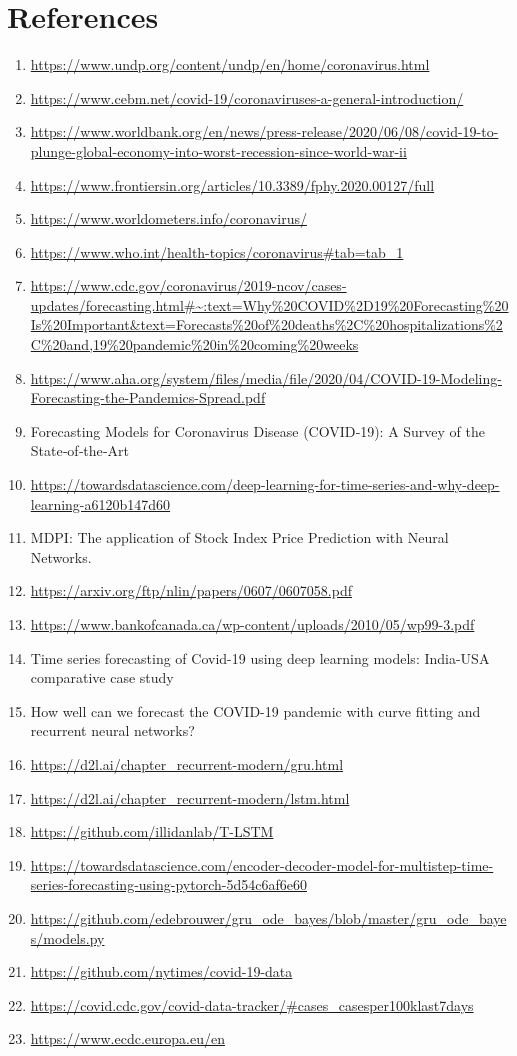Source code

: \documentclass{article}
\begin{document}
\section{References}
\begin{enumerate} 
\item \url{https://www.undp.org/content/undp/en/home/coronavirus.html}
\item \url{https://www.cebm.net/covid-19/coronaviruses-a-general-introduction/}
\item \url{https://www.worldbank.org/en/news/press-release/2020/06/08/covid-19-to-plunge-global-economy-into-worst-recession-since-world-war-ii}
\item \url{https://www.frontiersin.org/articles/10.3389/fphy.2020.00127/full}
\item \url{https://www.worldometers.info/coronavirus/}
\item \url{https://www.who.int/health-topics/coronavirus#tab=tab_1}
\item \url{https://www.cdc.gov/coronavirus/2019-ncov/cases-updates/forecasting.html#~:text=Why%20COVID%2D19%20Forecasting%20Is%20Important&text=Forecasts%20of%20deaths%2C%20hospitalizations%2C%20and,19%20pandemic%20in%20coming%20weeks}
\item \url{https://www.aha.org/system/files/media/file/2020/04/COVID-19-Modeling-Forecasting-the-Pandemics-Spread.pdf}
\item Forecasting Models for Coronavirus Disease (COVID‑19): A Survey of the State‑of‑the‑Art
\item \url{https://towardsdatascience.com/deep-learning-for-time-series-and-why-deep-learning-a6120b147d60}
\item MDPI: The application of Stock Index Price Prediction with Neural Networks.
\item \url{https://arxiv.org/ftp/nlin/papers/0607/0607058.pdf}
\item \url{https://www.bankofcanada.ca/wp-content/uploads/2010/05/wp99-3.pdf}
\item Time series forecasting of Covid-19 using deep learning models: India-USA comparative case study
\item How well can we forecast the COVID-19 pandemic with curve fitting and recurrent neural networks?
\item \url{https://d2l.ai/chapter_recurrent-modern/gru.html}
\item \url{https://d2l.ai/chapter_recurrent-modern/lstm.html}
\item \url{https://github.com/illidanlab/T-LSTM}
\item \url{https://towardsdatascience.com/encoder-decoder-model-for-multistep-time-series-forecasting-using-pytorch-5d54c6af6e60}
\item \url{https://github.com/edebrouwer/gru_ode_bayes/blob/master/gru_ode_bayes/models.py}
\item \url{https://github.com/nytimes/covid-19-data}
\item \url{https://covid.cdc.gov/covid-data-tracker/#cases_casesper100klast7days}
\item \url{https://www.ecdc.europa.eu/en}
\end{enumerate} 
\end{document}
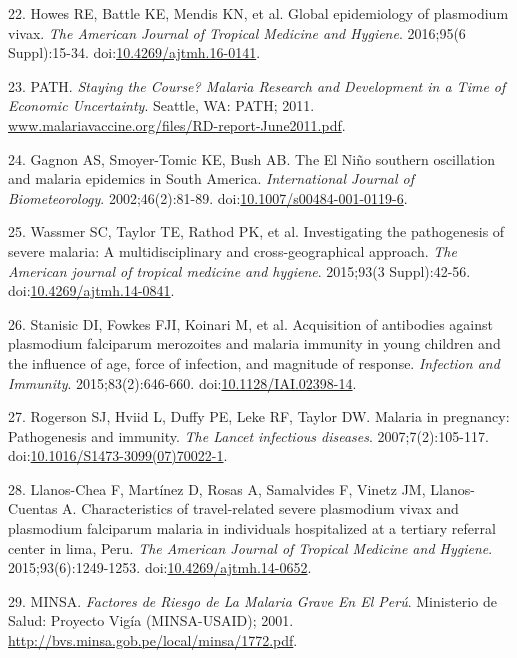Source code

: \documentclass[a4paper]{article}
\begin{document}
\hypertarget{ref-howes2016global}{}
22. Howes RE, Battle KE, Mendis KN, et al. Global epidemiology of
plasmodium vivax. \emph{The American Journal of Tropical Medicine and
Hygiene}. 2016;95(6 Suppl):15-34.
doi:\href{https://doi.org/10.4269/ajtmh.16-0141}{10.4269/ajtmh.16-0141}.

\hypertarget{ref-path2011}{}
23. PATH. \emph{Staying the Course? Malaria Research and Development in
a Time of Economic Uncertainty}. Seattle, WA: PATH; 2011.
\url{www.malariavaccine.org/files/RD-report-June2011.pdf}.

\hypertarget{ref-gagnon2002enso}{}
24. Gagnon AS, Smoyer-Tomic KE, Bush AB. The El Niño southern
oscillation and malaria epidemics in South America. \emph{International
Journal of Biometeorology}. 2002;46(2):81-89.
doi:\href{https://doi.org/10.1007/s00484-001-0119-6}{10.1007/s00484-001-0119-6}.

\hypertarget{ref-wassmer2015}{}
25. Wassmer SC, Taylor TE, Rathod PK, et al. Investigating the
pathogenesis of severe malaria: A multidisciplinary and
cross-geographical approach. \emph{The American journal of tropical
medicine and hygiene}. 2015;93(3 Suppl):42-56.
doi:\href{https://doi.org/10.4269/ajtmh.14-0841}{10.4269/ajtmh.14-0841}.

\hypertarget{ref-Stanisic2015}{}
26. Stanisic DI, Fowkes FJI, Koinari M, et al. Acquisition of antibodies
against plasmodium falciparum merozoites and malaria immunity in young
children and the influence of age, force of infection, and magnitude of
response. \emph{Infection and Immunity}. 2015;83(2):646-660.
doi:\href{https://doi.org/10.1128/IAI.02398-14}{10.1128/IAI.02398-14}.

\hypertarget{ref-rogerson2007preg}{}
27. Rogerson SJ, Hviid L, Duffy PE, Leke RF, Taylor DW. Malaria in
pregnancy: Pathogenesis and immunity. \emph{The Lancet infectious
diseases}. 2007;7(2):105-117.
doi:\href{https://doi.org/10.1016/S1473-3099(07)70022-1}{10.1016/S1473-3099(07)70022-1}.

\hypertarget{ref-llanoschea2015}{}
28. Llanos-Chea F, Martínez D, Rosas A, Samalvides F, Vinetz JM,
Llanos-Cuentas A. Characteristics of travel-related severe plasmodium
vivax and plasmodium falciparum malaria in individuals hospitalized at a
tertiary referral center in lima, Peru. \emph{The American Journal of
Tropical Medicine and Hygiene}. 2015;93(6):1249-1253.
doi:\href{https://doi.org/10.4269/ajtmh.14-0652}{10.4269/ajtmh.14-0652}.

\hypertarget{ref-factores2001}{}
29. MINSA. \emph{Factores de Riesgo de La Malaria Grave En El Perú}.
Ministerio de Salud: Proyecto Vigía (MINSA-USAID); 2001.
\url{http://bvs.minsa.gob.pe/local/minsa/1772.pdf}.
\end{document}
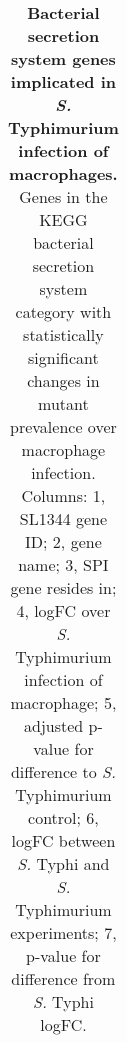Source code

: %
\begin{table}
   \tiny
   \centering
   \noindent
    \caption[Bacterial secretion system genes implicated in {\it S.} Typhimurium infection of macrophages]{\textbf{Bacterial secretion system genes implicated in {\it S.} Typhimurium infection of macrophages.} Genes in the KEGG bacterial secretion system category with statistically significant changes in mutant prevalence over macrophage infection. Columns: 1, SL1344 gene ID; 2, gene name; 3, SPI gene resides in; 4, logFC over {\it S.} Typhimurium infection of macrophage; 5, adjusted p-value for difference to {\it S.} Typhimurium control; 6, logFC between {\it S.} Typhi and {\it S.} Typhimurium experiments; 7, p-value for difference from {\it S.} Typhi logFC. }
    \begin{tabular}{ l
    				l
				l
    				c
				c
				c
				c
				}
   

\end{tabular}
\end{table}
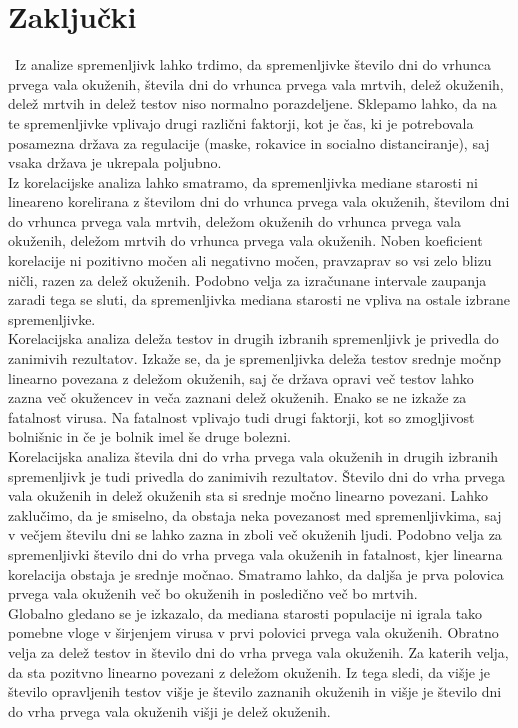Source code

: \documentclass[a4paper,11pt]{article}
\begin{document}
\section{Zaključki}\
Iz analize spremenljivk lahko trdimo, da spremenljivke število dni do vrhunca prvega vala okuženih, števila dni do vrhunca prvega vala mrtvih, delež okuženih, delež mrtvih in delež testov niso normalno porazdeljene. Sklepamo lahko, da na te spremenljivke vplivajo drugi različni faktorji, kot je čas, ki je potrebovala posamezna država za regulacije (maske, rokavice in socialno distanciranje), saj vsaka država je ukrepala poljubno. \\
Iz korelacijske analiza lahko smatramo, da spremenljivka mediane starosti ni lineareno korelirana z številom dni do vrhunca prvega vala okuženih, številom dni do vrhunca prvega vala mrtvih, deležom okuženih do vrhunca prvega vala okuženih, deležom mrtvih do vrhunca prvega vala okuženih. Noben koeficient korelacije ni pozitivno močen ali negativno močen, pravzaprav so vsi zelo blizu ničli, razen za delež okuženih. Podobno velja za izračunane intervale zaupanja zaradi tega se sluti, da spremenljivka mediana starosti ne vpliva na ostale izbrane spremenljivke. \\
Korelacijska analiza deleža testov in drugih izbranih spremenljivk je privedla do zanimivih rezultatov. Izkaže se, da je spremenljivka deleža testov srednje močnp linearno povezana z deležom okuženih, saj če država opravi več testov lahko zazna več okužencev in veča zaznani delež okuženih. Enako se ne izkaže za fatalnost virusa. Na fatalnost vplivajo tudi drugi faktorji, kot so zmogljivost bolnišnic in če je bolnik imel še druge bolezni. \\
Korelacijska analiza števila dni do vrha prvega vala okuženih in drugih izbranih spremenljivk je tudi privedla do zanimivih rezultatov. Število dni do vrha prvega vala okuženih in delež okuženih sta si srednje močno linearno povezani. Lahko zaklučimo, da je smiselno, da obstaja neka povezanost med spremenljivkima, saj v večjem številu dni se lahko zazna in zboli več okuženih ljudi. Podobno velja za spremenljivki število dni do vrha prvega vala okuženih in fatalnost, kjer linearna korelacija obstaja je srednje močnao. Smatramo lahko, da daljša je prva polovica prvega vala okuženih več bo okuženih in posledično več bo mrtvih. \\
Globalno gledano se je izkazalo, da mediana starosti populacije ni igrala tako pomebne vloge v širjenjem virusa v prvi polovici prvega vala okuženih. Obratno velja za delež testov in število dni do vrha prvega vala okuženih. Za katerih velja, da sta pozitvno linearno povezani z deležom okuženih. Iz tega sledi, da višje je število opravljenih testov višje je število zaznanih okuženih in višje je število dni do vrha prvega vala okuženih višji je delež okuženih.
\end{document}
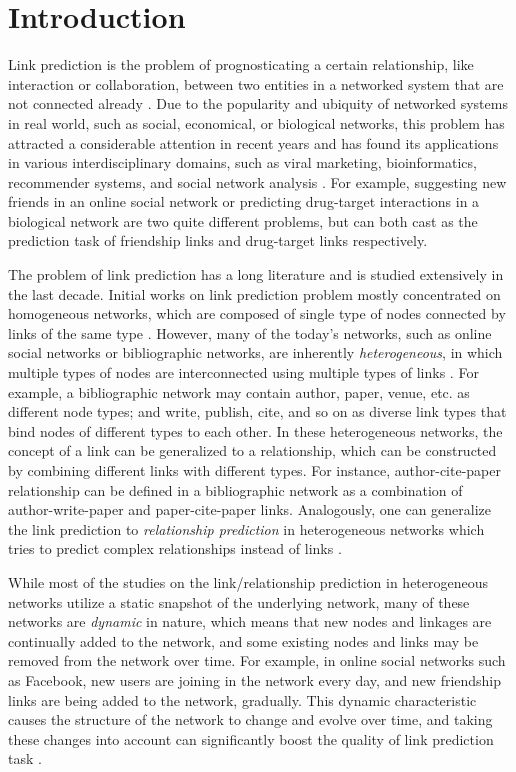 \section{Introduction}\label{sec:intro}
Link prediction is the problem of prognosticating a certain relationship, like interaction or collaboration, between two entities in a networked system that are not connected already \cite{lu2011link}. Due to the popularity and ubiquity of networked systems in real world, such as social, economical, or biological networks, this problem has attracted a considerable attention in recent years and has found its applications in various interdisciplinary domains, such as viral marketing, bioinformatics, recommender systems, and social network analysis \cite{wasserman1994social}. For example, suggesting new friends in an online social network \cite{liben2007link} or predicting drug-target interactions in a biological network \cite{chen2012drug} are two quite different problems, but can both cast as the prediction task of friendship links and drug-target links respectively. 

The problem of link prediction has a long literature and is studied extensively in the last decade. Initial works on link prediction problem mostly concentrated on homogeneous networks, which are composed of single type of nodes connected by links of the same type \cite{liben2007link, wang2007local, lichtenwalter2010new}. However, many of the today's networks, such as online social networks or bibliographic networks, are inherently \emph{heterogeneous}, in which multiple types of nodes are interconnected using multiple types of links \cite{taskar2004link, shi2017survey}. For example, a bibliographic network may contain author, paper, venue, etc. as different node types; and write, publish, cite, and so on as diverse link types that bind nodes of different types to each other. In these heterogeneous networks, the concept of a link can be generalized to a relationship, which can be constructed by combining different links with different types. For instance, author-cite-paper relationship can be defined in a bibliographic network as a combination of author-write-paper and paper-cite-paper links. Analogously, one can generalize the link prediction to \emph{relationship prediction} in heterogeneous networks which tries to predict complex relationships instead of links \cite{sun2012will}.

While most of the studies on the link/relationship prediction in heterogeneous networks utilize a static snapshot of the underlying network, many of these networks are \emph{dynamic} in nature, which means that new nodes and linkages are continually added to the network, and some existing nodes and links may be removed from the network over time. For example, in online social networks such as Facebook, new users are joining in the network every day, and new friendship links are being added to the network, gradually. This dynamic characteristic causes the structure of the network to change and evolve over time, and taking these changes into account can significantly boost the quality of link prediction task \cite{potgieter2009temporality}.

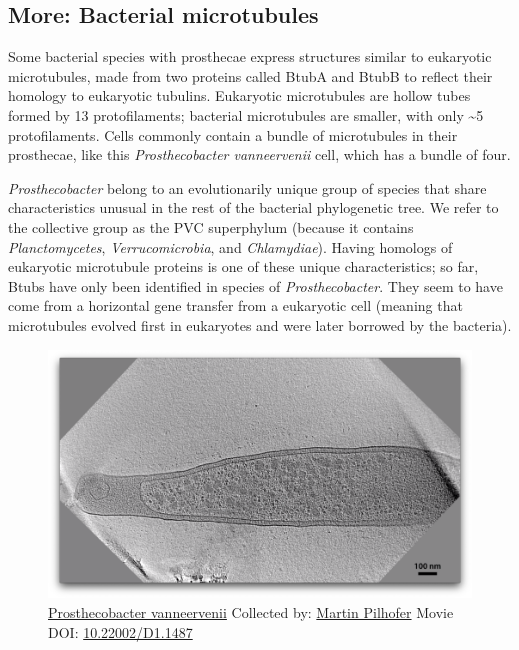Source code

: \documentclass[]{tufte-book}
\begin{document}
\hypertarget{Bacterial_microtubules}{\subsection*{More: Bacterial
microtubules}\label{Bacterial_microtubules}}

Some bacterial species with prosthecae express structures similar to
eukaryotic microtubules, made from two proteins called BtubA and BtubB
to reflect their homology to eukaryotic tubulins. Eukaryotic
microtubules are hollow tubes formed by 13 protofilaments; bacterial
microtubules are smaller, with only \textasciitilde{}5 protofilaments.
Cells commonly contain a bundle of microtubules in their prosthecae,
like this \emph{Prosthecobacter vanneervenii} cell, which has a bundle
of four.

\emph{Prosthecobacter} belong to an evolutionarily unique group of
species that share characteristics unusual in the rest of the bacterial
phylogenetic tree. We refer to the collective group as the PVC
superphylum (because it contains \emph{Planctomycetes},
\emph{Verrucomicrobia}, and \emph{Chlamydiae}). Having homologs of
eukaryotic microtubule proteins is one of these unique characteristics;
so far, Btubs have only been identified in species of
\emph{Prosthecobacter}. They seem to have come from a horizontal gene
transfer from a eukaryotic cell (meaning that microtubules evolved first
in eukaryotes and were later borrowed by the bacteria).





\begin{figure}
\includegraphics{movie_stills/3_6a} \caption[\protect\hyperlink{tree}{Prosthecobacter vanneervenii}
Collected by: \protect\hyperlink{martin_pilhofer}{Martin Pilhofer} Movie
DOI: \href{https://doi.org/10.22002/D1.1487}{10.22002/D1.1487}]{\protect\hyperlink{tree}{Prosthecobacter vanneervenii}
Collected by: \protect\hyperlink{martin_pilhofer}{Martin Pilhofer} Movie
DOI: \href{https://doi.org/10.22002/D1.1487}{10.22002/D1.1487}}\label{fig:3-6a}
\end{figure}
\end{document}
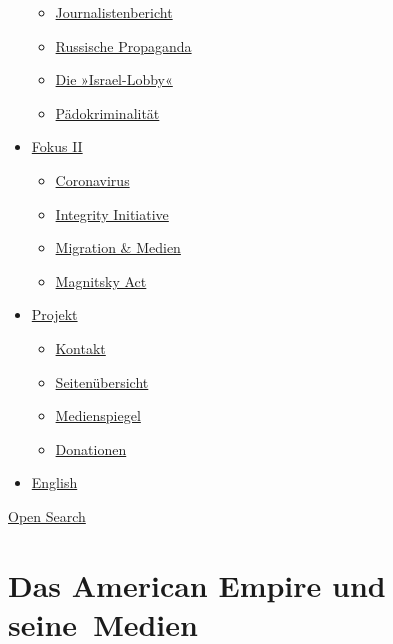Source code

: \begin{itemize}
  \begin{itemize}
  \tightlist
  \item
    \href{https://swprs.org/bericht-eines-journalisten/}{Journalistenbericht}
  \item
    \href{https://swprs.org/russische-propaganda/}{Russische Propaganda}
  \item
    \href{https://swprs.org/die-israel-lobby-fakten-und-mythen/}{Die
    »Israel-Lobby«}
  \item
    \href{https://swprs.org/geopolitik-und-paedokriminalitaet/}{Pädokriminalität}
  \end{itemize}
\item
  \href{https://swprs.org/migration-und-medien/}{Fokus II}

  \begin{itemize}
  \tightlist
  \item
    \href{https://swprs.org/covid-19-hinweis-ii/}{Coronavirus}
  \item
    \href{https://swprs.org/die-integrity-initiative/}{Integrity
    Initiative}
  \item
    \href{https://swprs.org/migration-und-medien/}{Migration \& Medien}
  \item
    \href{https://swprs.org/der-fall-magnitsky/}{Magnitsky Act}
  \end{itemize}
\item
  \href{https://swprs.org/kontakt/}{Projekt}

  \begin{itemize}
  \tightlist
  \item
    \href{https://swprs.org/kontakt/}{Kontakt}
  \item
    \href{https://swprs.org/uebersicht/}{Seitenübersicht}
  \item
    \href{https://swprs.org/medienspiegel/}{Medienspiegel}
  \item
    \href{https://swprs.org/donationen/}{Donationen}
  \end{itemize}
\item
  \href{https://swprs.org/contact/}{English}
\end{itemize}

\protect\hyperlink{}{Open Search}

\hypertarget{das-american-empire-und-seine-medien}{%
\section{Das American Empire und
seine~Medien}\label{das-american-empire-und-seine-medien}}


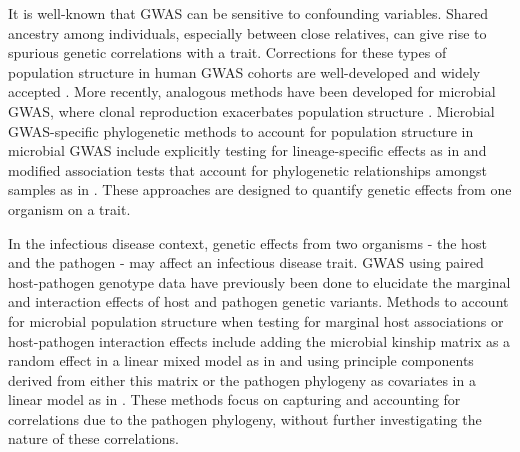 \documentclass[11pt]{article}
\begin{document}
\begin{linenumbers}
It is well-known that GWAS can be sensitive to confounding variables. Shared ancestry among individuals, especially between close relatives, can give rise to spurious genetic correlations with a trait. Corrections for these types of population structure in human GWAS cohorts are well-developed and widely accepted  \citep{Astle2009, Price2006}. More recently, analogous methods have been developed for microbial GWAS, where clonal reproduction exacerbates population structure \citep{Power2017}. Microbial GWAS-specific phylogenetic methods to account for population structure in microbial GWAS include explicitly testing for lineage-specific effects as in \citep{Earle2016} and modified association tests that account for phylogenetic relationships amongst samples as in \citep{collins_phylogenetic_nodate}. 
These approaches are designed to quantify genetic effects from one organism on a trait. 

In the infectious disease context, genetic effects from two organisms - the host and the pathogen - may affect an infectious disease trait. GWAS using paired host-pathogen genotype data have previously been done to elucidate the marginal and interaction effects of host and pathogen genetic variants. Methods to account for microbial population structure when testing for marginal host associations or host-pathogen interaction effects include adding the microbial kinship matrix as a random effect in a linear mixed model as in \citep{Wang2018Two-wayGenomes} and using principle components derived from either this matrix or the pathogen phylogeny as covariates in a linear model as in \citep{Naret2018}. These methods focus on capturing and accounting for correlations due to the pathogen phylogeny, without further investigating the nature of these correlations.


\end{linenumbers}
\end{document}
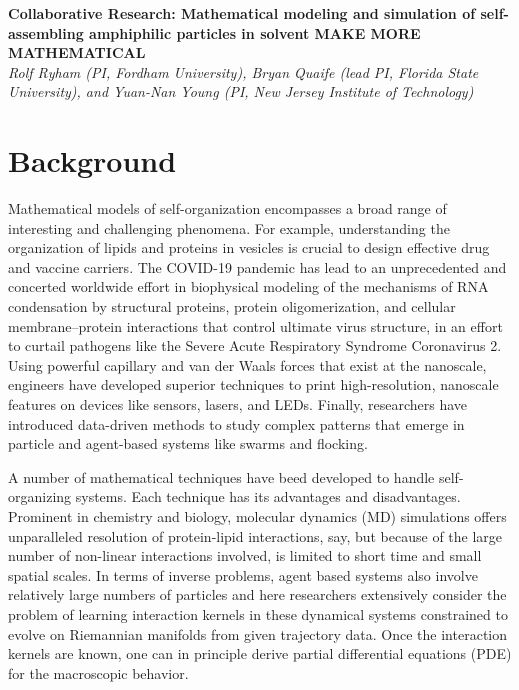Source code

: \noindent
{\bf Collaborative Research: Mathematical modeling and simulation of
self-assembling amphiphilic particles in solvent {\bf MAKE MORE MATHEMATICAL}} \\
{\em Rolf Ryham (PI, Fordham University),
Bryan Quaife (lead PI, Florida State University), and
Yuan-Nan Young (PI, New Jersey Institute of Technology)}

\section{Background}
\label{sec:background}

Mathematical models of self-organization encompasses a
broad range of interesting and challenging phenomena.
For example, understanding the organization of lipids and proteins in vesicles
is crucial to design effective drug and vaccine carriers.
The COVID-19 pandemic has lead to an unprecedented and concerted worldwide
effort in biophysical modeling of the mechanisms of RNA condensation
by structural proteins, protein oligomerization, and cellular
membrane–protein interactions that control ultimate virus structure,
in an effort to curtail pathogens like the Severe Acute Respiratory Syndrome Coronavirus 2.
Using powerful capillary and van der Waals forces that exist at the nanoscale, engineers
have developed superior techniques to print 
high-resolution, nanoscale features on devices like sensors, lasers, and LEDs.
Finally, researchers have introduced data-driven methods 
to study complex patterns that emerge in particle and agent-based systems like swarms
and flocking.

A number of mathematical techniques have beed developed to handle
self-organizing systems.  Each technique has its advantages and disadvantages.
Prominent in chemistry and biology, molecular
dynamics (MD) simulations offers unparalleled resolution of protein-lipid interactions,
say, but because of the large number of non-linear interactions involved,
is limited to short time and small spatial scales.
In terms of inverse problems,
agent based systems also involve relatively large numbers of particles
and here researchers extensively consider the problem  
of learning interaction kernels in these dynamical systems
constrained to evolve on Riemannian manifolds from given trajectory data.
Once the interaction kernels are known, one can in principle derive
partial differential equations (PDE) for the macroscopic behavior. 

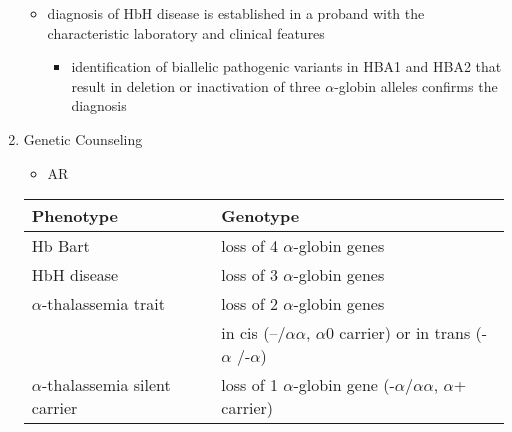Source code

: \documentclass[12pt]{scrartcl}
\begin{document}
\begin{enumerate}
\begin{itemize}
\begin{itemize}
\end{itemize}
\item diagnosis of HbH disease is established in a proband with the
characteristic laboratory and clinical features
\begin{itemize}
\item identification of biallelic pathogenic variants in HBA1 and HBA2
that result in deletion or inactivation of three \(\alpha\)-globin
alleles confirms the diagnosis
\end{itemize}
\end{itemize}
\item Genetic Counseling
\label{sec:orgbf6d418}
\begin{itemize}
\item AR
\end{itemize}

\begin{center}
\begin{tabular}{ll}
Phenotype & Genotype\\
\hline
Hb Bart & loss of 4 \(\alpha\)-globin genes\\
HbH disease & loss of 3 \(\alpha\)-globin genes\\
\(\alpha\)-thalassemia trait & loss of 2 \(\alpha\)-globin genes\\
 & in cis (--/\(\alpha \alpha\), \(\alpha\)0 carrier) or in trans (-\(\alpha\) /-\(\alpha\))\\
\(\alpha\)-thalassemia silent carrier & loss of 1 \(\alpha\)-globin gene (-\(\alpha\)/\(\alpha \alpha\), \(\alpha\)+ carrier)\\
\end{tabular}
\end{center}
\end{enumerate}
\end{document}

* * *

Go through the listing above and write out exactly the lines starting with the one holding "with Neural Networks." and running through the one holding "comparative case study", ends included, and no others.

\item MDPI: The application of Stock Index Price Prediction with Neural Networks.
\item \url{https://arxiv.org/ftp/nlin/papers/0607/0607058.pdf}
\item \url{https://www.bankofcanada.ca/wp-content/uploads/2010/05/wp99-3.pdf}
\item Time series forecasting of Covid-19 using deep learning models: India-USA comparative case study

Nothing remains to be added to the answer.